** SOURCE RECORDS follows **

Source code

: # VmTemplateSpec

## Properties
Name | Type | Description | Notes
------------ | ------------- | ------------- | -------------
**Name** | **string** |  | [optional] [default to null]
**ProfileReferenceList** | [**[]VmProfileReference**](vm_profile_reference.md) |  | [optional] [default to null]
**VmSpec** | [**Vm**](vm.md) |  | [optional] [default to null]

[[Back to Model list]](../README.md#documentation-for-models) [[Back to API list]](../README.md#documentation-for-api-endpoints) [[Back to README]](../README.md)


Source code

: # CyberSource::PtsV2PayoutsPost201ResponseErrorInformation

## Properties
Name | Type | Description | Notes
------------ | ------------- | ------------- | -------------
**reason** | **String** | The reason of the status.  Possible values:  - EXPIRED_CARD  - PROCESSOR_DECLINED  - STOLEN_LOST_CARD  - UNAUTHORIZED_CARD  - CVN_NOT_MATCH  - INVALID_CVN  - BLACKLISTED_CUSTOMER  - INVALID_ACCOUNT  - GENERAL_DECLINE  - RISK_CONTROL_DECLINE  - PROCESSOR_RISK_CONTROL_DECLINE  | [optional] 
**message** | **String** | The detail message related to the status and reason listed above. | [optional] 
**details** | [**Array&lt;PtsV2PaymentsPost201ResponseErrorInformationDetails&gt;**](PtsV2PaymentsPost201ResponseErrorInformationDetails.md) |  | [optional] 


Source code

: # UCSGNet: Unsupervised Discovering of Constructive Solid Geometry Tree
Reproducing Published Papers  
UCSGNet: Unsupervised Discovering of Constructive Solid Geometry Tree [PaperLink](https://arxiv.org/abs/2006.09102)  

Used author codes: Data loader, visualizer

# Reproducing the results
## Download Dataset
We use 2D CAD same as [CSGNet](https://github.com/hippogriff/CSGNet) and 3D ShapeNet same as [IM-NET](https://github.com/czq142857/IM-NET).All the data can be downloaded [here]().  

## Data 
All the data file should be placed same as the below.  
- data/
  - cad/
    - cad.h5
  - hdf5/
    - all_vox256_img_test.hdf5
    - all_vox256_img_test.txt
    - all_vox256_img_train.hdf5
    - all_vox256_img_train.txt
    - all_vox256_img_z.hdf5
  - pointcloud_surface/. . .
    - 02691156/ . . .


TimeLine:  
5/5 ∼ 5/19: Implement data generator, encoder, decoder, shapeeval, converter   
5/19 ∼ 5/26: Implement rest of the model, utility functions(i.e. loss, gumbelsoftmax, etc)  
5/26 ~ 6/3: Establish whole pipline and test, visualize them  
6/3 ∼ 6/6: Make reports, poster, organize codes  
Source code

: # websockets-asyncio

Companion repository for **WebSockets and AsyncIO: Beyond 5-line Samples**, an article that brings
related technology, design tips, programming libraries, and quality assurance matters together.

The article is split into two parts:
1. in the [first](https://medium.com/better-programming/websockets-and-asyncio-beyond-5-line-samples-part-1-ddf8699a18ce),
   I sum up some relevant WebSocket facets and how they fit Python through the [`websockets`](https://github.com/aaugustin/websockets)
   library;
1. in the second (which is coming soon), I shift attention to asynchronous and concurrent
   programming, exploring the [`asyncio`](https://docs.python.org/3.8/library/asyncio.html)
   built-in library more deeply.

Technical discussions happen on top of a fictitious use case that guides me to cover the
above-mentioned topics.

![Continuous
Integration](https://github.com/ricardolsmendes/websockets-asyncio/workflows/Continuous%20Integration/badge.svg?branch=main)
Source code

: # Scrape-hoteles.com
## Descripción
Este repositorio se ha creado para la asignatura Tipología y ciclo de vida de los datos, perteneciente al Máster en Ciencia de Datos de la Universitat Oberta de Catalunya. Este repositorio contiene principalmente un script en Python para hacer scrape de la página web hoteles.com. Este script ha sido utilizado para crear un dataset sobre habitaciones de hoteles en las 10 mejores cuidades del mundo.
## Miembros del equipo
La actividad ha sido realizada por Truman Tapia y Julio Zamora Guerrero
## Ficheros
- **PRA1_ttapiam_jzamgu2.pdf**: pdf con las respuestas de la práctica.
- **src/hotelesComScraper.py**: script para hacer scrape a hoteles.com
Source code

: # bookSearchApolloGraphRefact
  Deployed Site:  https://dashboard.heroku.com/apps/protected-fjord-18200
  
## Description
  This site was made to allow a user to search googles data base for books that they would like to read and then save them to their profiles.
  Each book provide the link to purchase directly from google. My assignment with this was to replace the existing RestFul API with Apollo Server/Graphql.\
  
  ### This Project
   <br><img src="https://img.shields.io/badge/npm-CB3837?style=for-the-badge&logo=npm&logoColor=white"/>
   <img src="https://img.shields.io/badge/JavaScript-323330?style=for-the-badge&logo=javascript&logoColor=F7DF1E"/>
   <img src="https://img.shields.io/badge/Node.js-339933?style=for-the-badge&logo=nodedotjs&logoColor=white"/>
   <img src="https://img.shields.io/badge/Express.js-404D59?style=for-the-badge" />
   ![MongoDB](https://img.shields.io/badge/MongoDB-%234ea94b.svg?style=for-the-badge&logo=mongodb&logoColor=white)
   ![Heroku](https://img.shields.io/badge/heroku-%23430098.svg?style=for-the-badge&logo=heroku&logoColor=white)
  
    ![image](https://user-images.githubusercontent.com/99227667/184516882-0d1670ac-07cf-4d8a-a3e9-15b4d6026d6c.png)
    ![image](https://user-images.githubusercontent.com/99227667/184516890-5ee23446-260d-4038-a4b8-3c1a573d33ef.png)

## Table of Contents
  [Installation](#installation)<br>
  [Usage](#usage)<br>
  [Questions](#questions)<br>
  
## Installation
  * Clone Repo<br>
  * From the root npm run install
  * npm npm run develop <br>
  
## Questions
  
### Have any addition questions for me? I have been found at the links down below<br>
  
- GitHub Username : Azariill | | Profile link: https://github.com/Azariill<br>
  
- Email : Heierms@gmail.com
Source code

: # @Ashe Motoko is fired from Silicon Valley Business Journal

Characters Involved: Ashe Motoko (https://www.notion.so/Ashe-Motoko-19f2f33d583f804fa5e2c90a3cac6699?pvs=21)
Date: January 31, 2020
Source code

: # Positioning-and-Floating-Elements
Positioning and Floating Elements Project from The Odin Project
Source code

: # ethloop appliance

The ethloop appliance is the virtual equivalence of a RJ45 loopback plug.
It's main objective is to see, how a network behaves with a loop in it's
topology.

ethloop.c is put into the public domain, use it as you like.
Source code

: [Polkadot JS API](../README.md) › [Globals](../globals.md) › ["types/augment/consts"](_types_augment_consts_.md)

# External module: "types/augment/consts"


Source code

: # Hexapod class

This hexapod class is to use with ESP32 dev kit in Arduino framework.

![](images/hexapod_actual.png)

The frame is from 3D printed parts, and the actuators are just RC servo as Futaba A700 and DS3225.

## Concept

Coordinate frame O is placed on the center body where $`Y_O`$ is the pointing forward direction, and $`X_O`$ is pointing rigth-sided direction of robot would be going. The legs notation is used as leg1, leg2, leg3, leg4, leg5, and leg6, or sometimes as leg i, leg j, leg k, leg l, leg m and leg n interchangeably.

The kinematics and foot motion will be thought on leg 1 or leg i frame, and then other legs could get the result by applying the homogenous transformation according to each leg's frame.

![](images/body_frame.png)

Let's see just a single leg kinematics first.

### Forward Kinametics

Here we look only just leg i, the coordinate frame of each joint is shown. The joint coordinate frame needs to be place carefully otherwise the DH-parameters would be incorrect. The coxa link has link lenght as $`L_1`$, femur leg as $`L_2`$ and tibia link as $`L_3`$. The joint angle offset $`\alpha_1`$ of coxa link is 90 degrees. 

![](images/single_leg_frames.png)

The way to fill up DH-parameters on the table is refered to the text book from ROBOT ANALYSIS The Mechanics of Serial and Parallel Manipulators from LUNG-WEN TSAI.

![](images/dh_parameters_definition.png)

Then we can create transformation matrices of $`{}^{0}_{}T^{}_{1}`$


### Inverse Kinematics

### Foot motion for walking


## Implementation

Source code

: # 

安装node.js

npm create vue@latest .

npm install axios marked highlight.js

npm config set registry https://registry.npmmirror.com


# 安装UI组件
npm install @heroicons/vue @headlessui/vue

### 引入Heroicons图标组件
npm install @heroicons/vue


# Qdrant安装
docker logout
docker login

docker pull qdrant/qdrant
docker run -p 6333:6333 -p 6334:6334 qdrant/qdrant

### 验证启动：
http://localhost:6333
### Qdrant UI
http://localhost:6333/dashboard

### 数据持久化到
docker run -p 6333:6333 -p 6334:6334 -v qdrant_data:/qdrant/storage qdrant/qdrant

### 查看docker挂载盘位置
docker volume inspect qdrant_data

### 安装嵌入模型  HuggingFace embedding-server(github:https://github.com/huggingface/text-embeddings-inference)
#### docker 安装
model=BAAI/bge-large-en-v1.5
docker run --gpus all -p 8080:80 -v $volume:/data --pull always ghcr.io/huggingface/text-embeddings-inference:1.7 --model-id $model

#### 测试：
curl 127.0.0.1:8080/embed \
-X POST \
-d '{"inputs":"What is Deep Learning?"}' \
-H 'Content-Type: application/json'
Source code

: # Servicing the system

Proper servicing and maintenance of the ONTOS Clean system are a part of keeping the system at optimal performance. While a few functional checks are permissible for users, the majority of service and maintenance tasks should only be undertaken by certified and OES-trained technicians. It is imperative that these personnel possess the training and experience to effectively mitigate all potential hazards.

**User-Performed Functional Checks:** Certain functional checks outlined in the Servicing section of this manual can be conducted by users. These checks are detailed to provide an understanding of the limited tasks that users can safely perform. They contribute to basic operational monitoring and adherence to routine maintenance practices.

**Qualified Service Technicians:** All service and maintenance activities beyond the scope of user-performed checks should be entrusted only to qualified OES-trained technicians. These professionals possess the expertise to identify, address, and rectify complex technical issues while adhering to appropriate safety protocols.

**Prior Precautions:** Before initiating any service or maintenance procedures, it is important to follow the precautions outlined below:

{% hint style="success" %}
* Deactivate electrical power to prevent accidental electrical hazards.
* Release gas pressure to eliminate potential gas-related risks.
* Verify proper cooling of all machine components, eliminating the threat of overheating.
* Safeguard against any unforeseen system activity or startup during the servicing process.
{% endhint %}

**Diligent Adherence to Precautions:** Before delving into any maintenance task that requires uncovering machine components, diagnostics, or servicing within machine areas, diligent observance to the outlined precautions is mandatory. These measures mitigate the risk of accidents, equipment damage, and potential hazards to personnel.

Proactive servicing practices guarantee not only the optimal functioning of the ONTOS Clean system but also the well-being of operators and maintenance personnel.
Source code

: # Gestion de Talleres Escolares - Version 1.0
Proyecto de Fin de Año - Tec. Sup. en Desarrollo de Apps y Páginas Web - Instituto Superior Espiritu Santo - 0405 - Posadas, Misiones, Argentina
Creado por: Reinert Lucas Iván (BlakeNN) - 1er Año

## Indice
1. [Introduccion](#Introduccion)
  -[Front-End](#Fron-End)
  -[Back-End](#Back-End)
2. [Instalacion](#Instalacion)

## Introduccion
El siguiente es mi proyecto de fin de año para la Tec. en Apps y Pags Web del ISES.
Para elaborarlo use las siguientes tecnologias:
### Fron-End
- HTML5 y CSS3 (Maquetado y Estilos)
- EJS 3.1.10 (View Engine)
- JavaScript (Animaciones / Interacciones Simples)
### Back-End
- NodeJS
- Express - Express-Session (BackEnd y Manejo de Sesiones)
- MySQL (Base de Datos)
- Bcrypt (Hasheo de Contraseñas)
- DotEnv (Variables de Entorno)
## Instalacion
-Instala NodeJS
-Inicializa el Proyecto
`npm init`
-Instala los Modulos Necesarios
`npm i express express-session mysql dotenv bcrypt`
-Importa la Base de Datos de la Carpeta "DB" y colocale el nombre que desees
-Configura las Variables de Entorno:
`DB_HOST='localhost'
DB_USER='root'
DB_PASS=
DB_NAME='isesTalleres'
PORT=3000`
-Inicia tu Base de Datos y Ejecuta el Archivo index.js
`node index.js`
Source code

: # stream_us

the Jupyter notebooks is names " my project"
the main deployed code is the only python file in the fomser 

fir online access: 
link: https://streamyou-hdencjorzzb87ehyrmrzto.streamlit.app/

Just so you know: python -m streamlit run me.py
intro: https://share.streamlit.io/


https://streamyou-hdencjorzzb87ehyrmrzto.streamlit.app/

** End of SOURCE RECORDS **

- _ABOUT THIS EXERCISE_: Reproduce word for word the material above, starting with the line that has "[Polkadot JS API](../README.md)" and stopping after the line that has "### 引入Heroicons图标组件".

- _TASK SOLUTION_:
: [Polkadot JS API](../README.md) › [Globals](../globals.md) › ["types/augment/consts"](_types_augment_consts_.md)

# External module: "types/augment/consts"


Source code

: # Hexapod class

This hexapod class is to use with ESP32 dev kit in Arduino framework.

![](images/hexapod_actual.png)

The frame is from 3D printed parts, and the actuators are just RC servo as Futaba A700 and DS3225.

## Concept

Coordinate frame O is placed on the center body where $`Y_O`$ is the pointing forward direction, and $`X_O`$ is pointing rigth-sided direction of robot would be going. The legs notation is used as leg1, leg2, leg3, leg4, leg5, and leg6, or sometimes as leg i, leg j, leg k, leg l, leg m and leg n interchangeably.

The kinematics and foot motion will be thought on leg 1 or leg i frame, and then other legs could get the result by applying the homogenous transformation according to each leg's frame.

![](images/body_frame.png)

Let's see just a single leg kinematics first.

### Forward Kinametics

Here we look only just leg i, the coordinate frame of each joint is shown. The joint coordinate frame needs to be place carefully otherwise the DH-parameters would be incorrect. The coxa link has link lenght as $`L_1`$, femur leg as $`L_2`$ and tibia link as $`L_3`$. The joint angle offset $`\alpha_1`$ of coxa link is 90 degrees. 

![](images/single_leg_frames.png)

The way to fill up DH-parameters on the table is refered to the text book from ROBOT ANALYSIS The Mechanics of Serial and Parallel Manipulators from LUNG-WEN TSAI.

![](images/dh_parameters_definition.png)

Then we can create transformation matrices of $`{}^{0}_{}T^{}_{1}`$


### Inverse Kinematics

### Foot motion for walking


## Implementation

Source code

: # 

安装node.js

npm create vue@latest .

npm install axios marked highlight.js

npm config set registry https://registry.npmmirror.com


# 安装UI组件
npm install @heroicons/vue @headlessui/vue

### 引入Heroicons图标组件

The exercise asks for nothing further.